October 2000/Optimizing Substring Operations in String Classes

Features

Optimizing Substring Operations in String Classes

Todd Niec

If reference counting is good for operations on whole strings, it should be good for operations on substrings too.

Introduction

Reference counting is a widely used technique for optimizing string classes. With reference counting, separate string objects that represent the same text can share a single copy of the string text. This may appear to be an effort to save memory by reducing the number of copies of the text stored in the program. However, reference counting is primarily a time saver, because it reduces the number of times the string text needs to be copied. The time required to copy the string text is proportional to the text length, so copy operations for long strings can be very costly. Short strings may also copy slowly because of the time needed to allocate memory for the copy. Avoiding unnecessary string copy operations can produce great improvements in performance.

Reference counting eliminates the cost of copying for four types of operations [1]:

assignment of one string object to another
construction of a new string object as a copy of another
passing a string object to a function
return of a string object from a function

These are the only operations that actually benefit from reference counting in a typical design. However, these four operations occur so frequently that string-related algorithms usually perform substantially faster with reference counting.
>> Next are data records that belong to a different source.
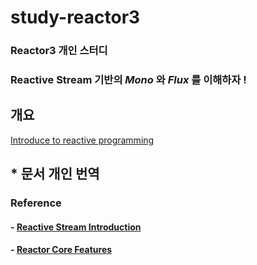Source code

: # study-reactor3
### Reactor3 개인 스터디
### Reactive Stream 기반의 *Mono* 와 *Flux* 를 이해하자 !

## 개요
[Introduce to reactive programming](documents/tech.io/ko/introduce-to-reactive-programming.md) 

## \* 문서 개인 번역

### Reference

#### - [Reactive Stream Introduction](documents/reference/3.%20Introduction%20to%20Reactive%20Programming.md)

#### - [Reactor Core Features](documents/reference/4.%20Reactor%20Core%20Features.md)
The substring optimization presented here allows a fifth operation, the creation of a substring, to benefit from reference counting. This optimization produces a substantial increase in the performance of algorithms that perform substring operations. As with reference counting, the value of substring optimization does not come from improving many kinds of operations, but in improving a frequently used operation. A great deal of string processing work involves the formation of substrings; examples include trimming spaces from strings, parsing strings, and searching for words in strings. Furthermore, using substrings directly (instead of alternative means to avoid copying) can often simplify an algorithm. In such a case, a low cost substring operation provides freedom to write simpler code that might be unacceptable with inefficient substring operations.

Design

In a reference counted string class, a string object does not store the string text directly. Instead, the string object stores a pointer to a string buffer object, which stores a reference count and a pointer to the string text (see Figure 1). The string represented by a string object can be copied to another object rapidly. This is simply done by copying the pointer to the string buffer and then adjusting the string buffer object's reference count. The two string objects end up sharing a single string buffer and a single copy of the text (see Figure 2). Since the string text is not actually copied, this operation is fast regardless of the string length. Note that in some designs, the string buffer object and the string text are stored in a single block of dynamically allocated memory. This approach reduces the number of memory allocations by half, which results in greater speed. The string classes presented in this article do not use this design, because the code would be harder to understand. However, this approach could be applied to the substring-optimized string class to further improve its speed.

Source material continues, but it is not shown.